In [1]:
#DEVELOPING DATASET FOR EACH YEAR
#Goal: 

#To link [EIN, URL] from IRS to [EIN, NTEE1] from NCCS files, and get Mission or Purpose statements for each EIN.
#To- do List: 

#[+] 1. Get [EIN, URL] from IRS. -> df_irs 
#[+] 2. Get [EIN, NTEE1] from NCCS. -> df_nccs 
#[+] 3. Intersect [df_irs, df_nccs] -> df_inter -> "link'year'.csv" 
#[+] 4. Visit each URL in df_inter and get data from relevant tabs. 


import pandas as pd
import re, requests, string, os, gzip, pickle, sys
from bs4 import BeautifulSoup as bs
from tqdm import tqdm_notebook as tqdm
from multiprocessing import Pool
#use regex instead of beautifulsoup, if possible.

year_list = [2015, 2014, 2013, 2012, 2011]
year = year_list[0]

#When we create a data frame with pandas ≤ 0.19.2 and pickle it (using pickle.dump), 
#it is not possible to unpickle it using pandas 0.20.1.
#https://github.com/pandas-dev/pandas/issues/16474


#Create the file if it does not exist, if the file exists: jump to step 4
if(os.path.isfile("../Data/intermediary/link"+str(year)+".pkl.gz")==False):
    #Step 1. Get [EIN, URL] from IRS
    irsfile = pd.read_json('https://s3.amazonaws.com/irs-form-990/index_'+str(year)+'.json')
    ein_url=list(map(list, zip(*[[s['EIN'] for s in irsfile['Filings'+str(year)]], [s['URL'] for s in irsfile['Filings'+str(year)]]])))
    df_irs = pd.DataFrame(ein_url, columns=['EIN', 'URL'])

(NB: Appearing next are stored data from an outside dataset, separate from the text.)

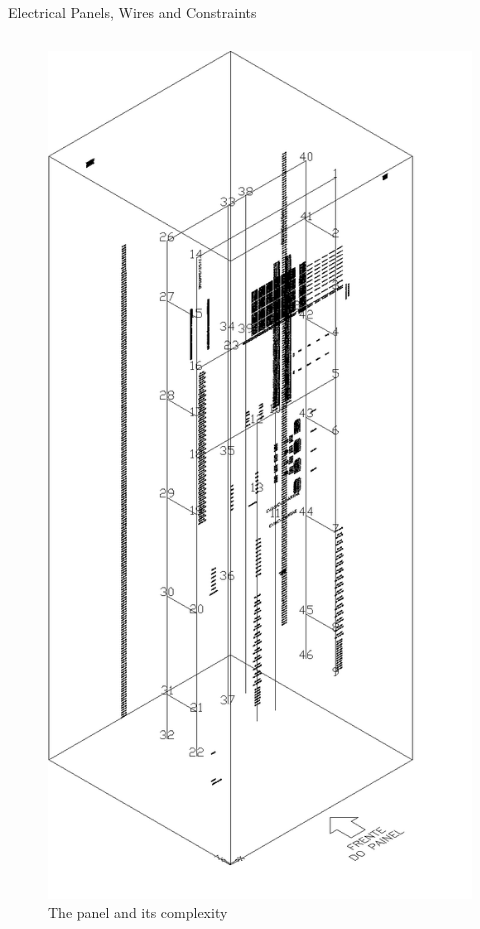 \documentclass{beamer}
\begin{document}
\begin{frame}{Electrical Panels, Wires and Constraints}
\begin{columns}
\begin{column}{0.5\textwidth}
\begin{figure}[!ht]
   \includegraphics[scale=0.25,keepaspectratio]{images/painel_modelo.pdf}
   
      \caption{The panel and its complexity}
     \end{figure}
  \end{column} %
 \end{columns}
  

\end{frame}
\end{document}
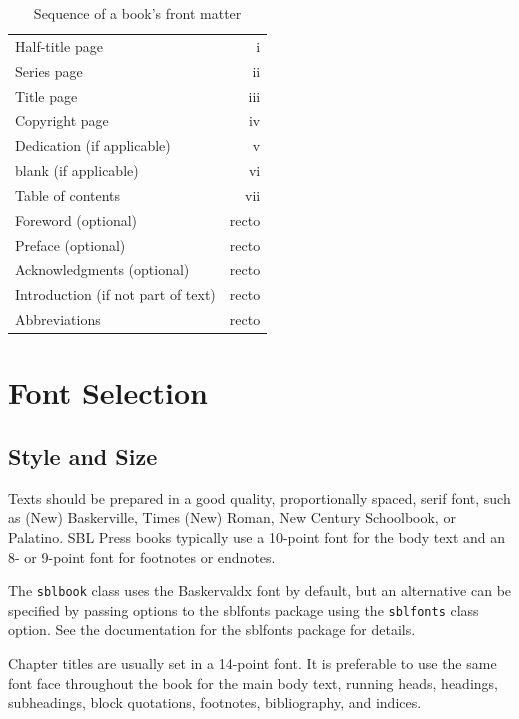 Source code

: \documentclass[sblidx={ancient sources, modern authors, subject}]{sblbook}
\begin{document}
\begin{table}
  \centering
  \caption{Sequence of a book's front matter}
  \label{frontmattersequence}
  \begin{tabular}{lr}
    Half-title page & i \\
    Series page & ii \\
    Title page & iii \\
    Copyright page & iv \\
    Dedication (if applicable) & v \\
    blank (if applicable) & vi \\
    Table of contents & vii \\
    Foreword (optional) & recto\index{recto} \\
    Preface (optional) & recto\index{recto} \\
    Acknowledgments (optional) & recto\index{recto} \\
    Introduction (if not part of text) & recto\index{recto} \\
    Abbreviations & recto\index{recto} \\
  \end{tabular}
\end{table}

\chapter{Font Selection}

\section{Style and Size}

Texts should be prepared in a good quality, proportionally spaced, serif font,
such as (New) Baskerville,
Times (New) Roman, New Century
Schoolbook, or
Palatino. SBL Press books typically use a 10-point font
for the body text and an 8- or 9-point font for footnotes or endnotes.

The \texttt{sblbook} class uses the Baskervaldx font
by default, but an alternative can be specified by passing options to the
\textsf{sblfonts} package using the \texttt{sblfonts} class option. See the
documentation for the \textsf{sblfonts} package for details.

Chapter titles are usually set in a 14-point font. It is preferable to use the
same font face throughout the book for the main body text, running
heads, headings, subheadings, block quotations,
footnotes, bibliography, and indices.
\end{document}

    #Step 2. Get [EIN, NTEE1] from NCCS
    df_nccs1 = pd.read_csv('https://nccs-data.urban.org/data/core/'+str(year)+'/nccs.core'+str(year)+'pc.csv')
    df_nccs = df_nccs1[['EIN', 'NTEE1']]


    #Step 3. Get common URL from df_irs and df_nccs and make corresponding list of [EIN, URL, NTEE1]
    df_nccs['EIN'] = df_nccs['EIN'].apply(str)
    df_inter = pd.DataFrame(pd.merge(df_nccs, df_irs, how='outer', on=['EIN']), columns=['EIN','NTEE1','URL'])
    df_inter.columns = ['EIN', 'NTEE', 'IRS_URL']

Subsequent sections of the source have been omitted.